Sure helps when there is corn out in the field adjoining the hunting spot!

There also plenty of does, and young bucks too.


----------



## blood on the ground (Aug 3, 2014)

Hope you get him....


----------



## longbowdave1 (Aug 3, 2014)

This is from a second camera right next to the stand of corn.


----------



## longbowdave1 (Aug 3, 2014)

blood on the ground said:


> Hope you get him....



 Thanks, I'll be trying......


----------



## Todd Cook (Aug 4, 2014)

Looks like you'll be busy this fall!


----------



## Blueridge (Aug 4, 2014)

Oh yeah!!


----------



## deast1988 (Aug 4, 2014)

Some fine deer, love the angles of the camera and the stand set up in the background.


----------



## longbowdave1 (Aug 5, 2014)

Thanks guys, I hope to see one of these bucks up and personal during the upcoming deer season. Pretty good sized body on a few of them..... maybe in the 200# class by fall.....


----------



## Bubbaforsure (Aug 7, 2014)

Dave ...You need to stick a couple of these... nice looking bucks!


----------



## Ellbow (Aug 8, 2014)

I'm with Bubba.....
El


----------



## pine nut (Aug 8, 2014)

Wow! Those are nice.  Good luck!


----------



## longbowdave1 (Aug 10, 2014)

Thanks folks. I have been hunting this small parcel of land for the past 5+ years, never before have I gotten these sized bucks on my cameras. I've been lucky to see some bruisers while hunting, but havent harvested a big one yet.

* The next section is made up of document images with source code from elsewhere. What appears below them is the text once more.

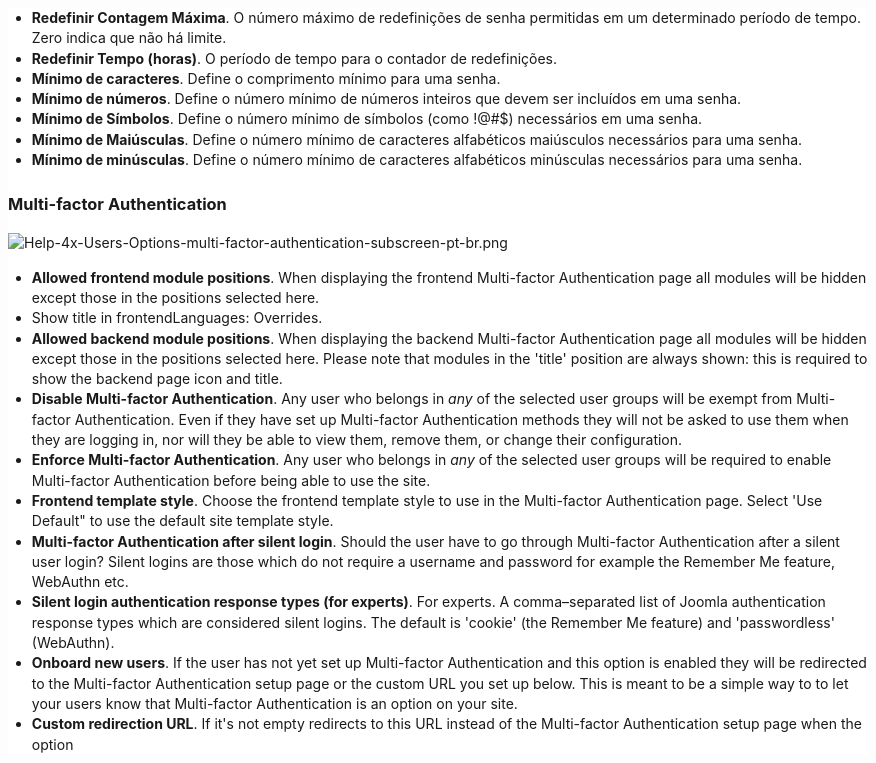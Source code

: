 - **Redefinir Contagem Máxima**. O número máximo de redefinições de
  senha permitidas em um determinado período de tempo. Zero indica que
  não há limite.
- **Redefinir Tempo (horas)**. O período de tempo para o contador de
  redefinições.
- **Mínimo de caracteres**. Define o comprimento mínimo para uma senha.
- **Mínimo de números**. Define o número mínimo de números inteiros que
  devem ser incluídos em uma senha.
- **Mínimo de Símbolos**. Define o número mínimo de símbolos
  (como !@#\$) necessários em uma senha.
- **Mínimo de Maiúsculas**. Define o número mínimo de caracteres
  alfabéticos maiúsculos necessários para uma senha.
- **Mínimo de minúsculas**. Define o número mínimo de caracteres
  alfabéticos minúsculas necessários para uma senha.

### Multi-factor Authentication

<img
src="https://docs.joomla.org/images/thumb/c/c0/Help-4x-Users-Options-multi-factor-authentication-subscreen-pt-br.png/600px-Help-4x-Users-Options-multi-factor-authentication-subscreen-pt-br.png"
decoding="async"
srcset="https://docs.joomla.org/images/thumb/c/c0/Help-4x-Users-Options-multi-factor-authentication-subscreen-pt-br.png/900px-Help-4x-Users-Options-multi-factor-authentication-subscreen-pt-br.png 1.5x, https://docs.joomla.org/images/thumb/c/c0/Help-4x-Users-Options-multi-factor-authentication-subscreen-pt-br.png/1200px-Help-4x-Users-Options-multi-factor-authentication-subscreen-pt-br.png 2x"
data-file-width="2002" data-file-height="1501" width="600" height="450"
alt="Help-4x-Users-Options-multi-factor-authentication-subscreen-pt-br.png" />

- **Allowed frontend module positions**. When displaying the frontend
  Multi-factor Authentication page all modules will be hidden except
  those in the positions selected here.
- Show title in frontendLanguages: Overrides.
- **Allowed backend module positions**. When displaying the backend
  Multi-factor Authentication page all modules will be hidden except
  those in the positions selected here. Please note that modules in the
  'title' position are always shown: this is required to show the
  backend page icon and title.
- **Disable Multi-factor Authentication**. Any user who belongs in *any*
  of the selected user groups will be exempt from Multi-factor
  Authentication. Even if they have set up Multi-factor Authentication
  methods they will not be asked to use them when they are logging in,
  nor will they be able to view them, remove them, or change their
  configuration.
- **Enforce Multi-factor Authentication**. Any user who belongs in *any*
  of the selected user groups will be required to enable Multi-factor
  Authentication before being able to use the site.
- **Frontend template style**. Choose the frontend template style to use
  in the Multi-factor Authentication page. Select 'Use Default" to use
  the default site template style.
- **Multi-factor Authentication after silent login**. Should the user
  have to go through Multi-factor Authentication after a silent user
  login? Silent logins are those which do not require a username and
  password for example the Remember Me feature, WebAuthn etc.
- **Silent login authentication response types (for experts)**. For
  experts. A comma–separated list of Joomla authentication response
  types which are considered silent logins. The default is 'cookie' (the
  Remember Me feature) and 'passwordless' (WebAuthn).
- **Onboard new users**. If the user has not yet set up Multi-factor
  Authentication and this option is enabled they will be redirected to
  the Multi-factor Authentication setup page or the custom URL you set
  up below. This is meant to be a simple way to to let your users know
  that Multi-factor Authentication is an option on your site.
- **Custom redirection URL**. If it's not empty redirects to this URL
  instead of the Multi-factor Authentication setup page when the option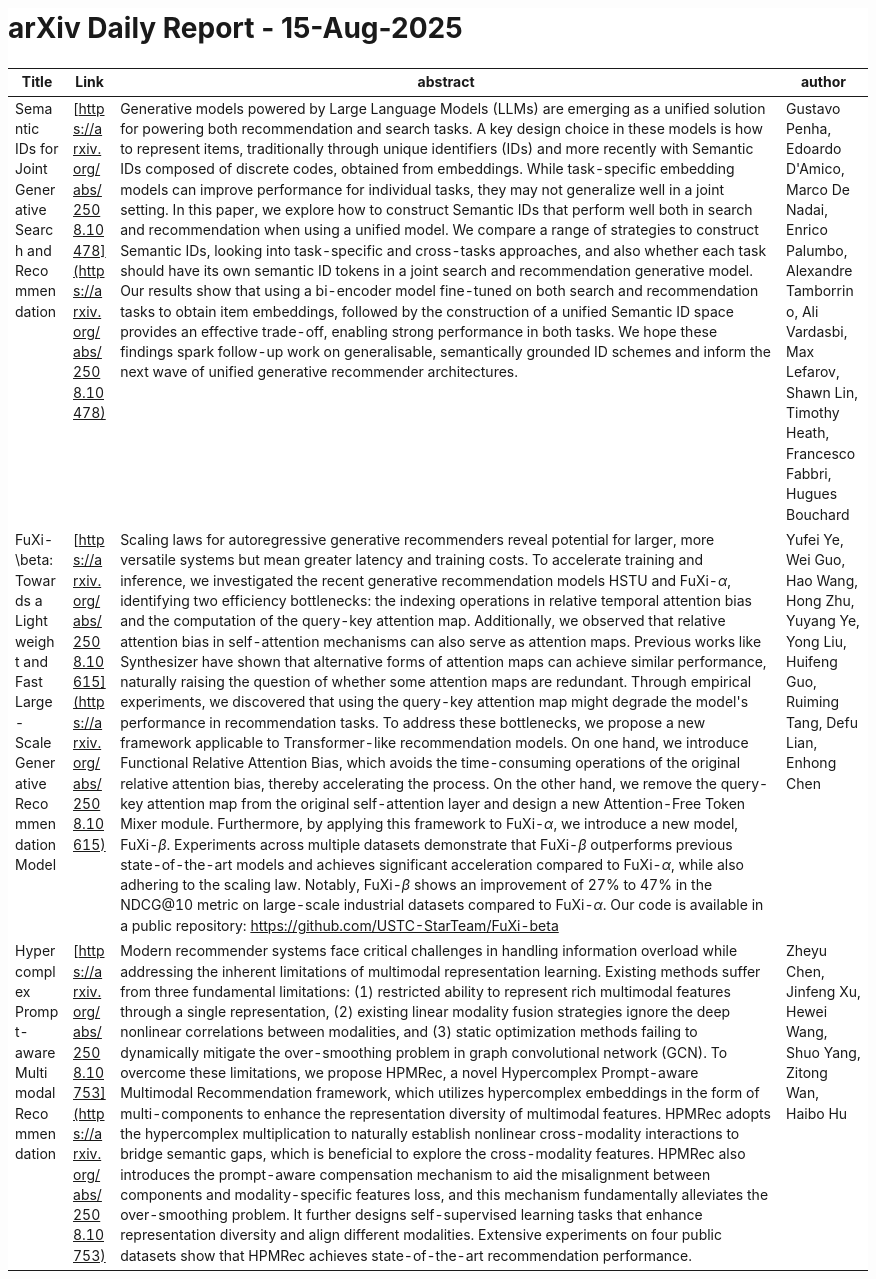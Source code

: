 # arXiv Daily Report - 15-Aug-2025

| Title | Link | abstract | author |
| --- | --- | --- | --- |
| Semantic IDs for Joint Generative Search and Recommendation | [https://arxiv.org/abs/2508.10478](https://arxiv.org/abs/2508.10478) | Generative models powered by Large Language Models (LLMs) are emerging as a unified solution for powering both recommendation and search tasks. A key design choice in these models is how to represent items, traditionally through unique identifiers (IDs) and more recently with Semantic IDs composed of discrete codes, obtained from embeddings. While task-specific embedding models can improve performance for individual tasks, they may not generalize well in a joint setting. In this paper, we explore how to construct Semantic IDs that perform well both in search and recommendation when using a unified model. We compare a range of strategies to construct Semantic IDs, looking into task-specific and cross-tasks approaches, and also whether each task should have its own semantic ID tokens in a joint search and recommendation generative model. Our results show that using a bi-encoder model fine-tuned on both search and recommendation tasks to obtain item embeddings, followed by the construction of a unified Semantic ID space provides an effective trade-off, enabling strong performance in both tasks. We hope these findings spark follow-up work on generalisable, semantically grounded ID schemes and inform the next wave of unified generative recommender architectures. | Gustavo Penha, Edoardo D'Amico, Marco De Nadai, Enrico Palumbo, Alexandre Tamborrino, Ali Vardasbi, Max Lefarov, Shawn Lin, Timothy Heath, Francesco Fabbri, Hugues Bouchard |
| FuXi-\beta: Towards a Lightweight and Fast Large-Scale Generative Recommendation Model | [https://arxiv.org/abs/2508.10615](https://arxiv.org/abs/2508.10615) | Scaling laws for autoregressive generative recommenders reveal potential for larger, more versatile systems but mean greater latency and training costs. To accelerate training and inference, we investigated the recent generative recommendation models HSTU and FuXi-$\alpha$, identifying two efficiency bottlenecks: the indexing operations in relative temporal attention bias and the computation of the query-key attention map. Additionally, we observed that relative attention bias in self-attention mechanisms can also serve as attention maps. Previous works like Synthesizer have shown that alternative forms of attention maps can achieve similar performance, naturally raising the question of whether some attention maps are redundant. Through empirical experiments, we discovered that using the query-key attention map might degrade the model's performance in recommendation tasks. To address these bottlenecks, we propose a new framework applicable to Transformer-like recommendation models. On one hand, we introduce Functional Relative Attention Bias, which avoids the time-consuming operations of the original relative attention bias, thereby accelerating the process. On the other hand, we remove the query-key attention map from the original self-attention layer and design a new Attention-Free Token Mixer module. Furthermore, by applying this framework to FuXi-$\alpha$, we introduce a new model, FuXi-$\beta$. Experiments across multiple datasets demonstrate that FuXi-$\beta$ outperforms previous state-of-the-art models and achieves significant acceleration compared to FuXi-$\alpha$, while also adhering to the scaling law. Notably, FuXi-$\beta$ shows an improvement of 27% to 47% in the NDCG@10 metric on large-scale industrial datasets compared to FuXi-$\alpha$. Our code is available in a public repository: https://github.com/USTC-StarTeam/FuXi-beta | Yufei Ye, Wei Guo, Hao Wang, Hong Zhu, Yuyang Ye, Yong Liu, Huifeng Guo, Ruiming Tang, Defu Lian, Enhong Chen |
| Hypercomplex Prompt-aware Multimodal Recommendation | [https://arxiv.org/abs/2508.10753](https://arxiv.org/abs/2508.10753) | Modern recommender systems face critical challenges in handling information overload while addressing the inherent limitations of multimodal representation learning. Existing methods suffer from three fundamental limitations: (1) restricted ability to represent rich multimodal features through a single representation, (2) existing linear modality fusion strategies ignore the deep nonlinear correlations between modalities, and (3) static optimization methods failing to dynamically mitigate the over-smoothing problem in graph convolutional network (GCN). To overcome these limitations, we propose HPMRec, a novel Hypercomplex Prompt-aware Multimodal Recommendation framework, which utilizes hypercomplex embeddings in the form of multi-components to enhance the representation diversity of multimodal features. HPMRec adopts the hypercomplex multiplication to naturally establish nonlinear cross-modality interactions to bridge semantic gaps, which is beneficial to explore the cross-modality features. HPMRec also introduces the prompt-aware compensation mechanism to aid the misalignment between components and modality-specific features loss, and this mechanism fundamentally alleviates the over-smoothing problem. It further designs self-supervised learning tasks that enhance representation diversity and align different modalities. Extensive experiments on four public datasets show that HPMRec achieves state-of-the-art recommendation performance. | Zheyu Chen, Jinfeng Xu, Hewei Wang, Shuo Yang, Zitong Wan, Haibo Hu |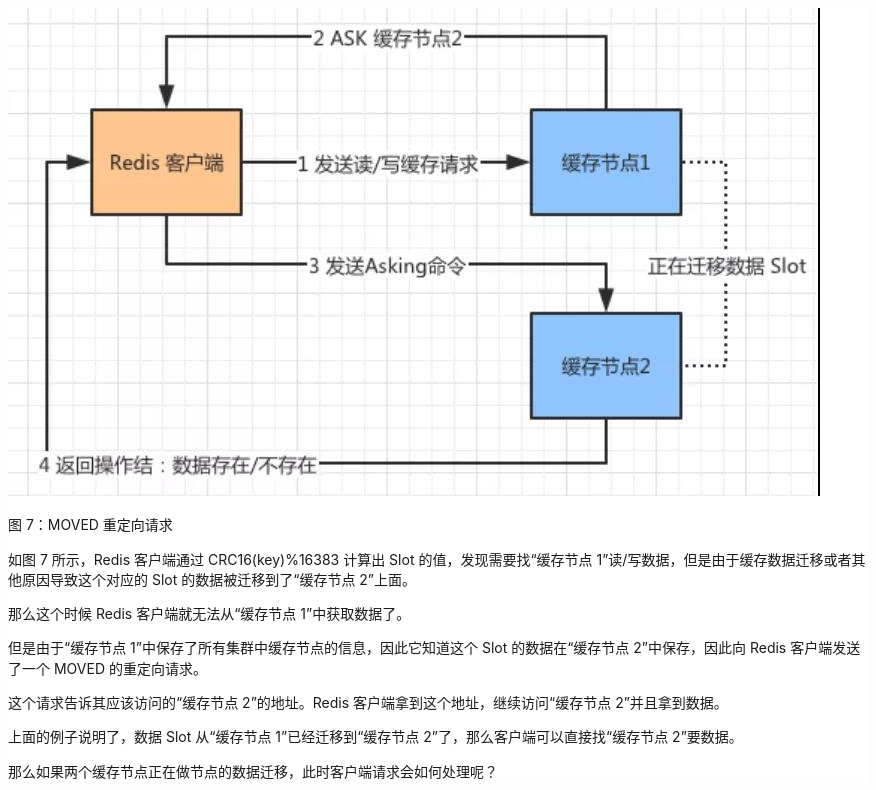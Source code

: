 ![redis-cluster](../img/micro_redis_cluster/redis-cluster-7.png)

图 7：MOVED 重定向请求

如图 7 所示，Redis 客户端通过 CRC16(key)%16383 计算出 Slot 的值，发现需要找“缓存节点 1”读/写数据，但是由于缓存数据迁移或者其他原因导致这个对应的 Slot 的数据被迁移到了“缓存节点 2”上面。

那么这个时候 Redis 客户端就无法从“缓存节点 1”中获取数据了。

但是由于“缓存节点 1”中保存了所有集群中缓存节点的信息，因此它知道这个 Slot 的数据在“缓存节点 2”中保存，因此向 Redis 客户端发送了一个 MOVED 的重定向请求。

这个请求告诉其应该访问的“缓存节点 2”的地址。Redis 客户端拿到这个地址，继续访问“缓存节点 2”并且拿到数据。

上面的例子说明了，数据 Slot 从“缓存节点 1”已经迁移到“缓存节点 2”了，那么客户端可以直接找“缓存节点 2”要数据。

那么如果两个缓存节点正在做节点的数据迁移，此时客户端请求会如何处理呢？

 Well I had more small bucks and does on the cameras again this week, but look at this Dandy of a whitetail! My jaw hit the floor when I saw this stud on the computer screen, when I checked the SD card at home.


----------



## dm/wolfskin (Aug 10, 2014)

Nice and tender fat. When does your season open Dave?


----------



## longbowdave1 (Aug 10, 2014)

dm/wolfskin said:


> Nice and tender fat. When does your season open Dave?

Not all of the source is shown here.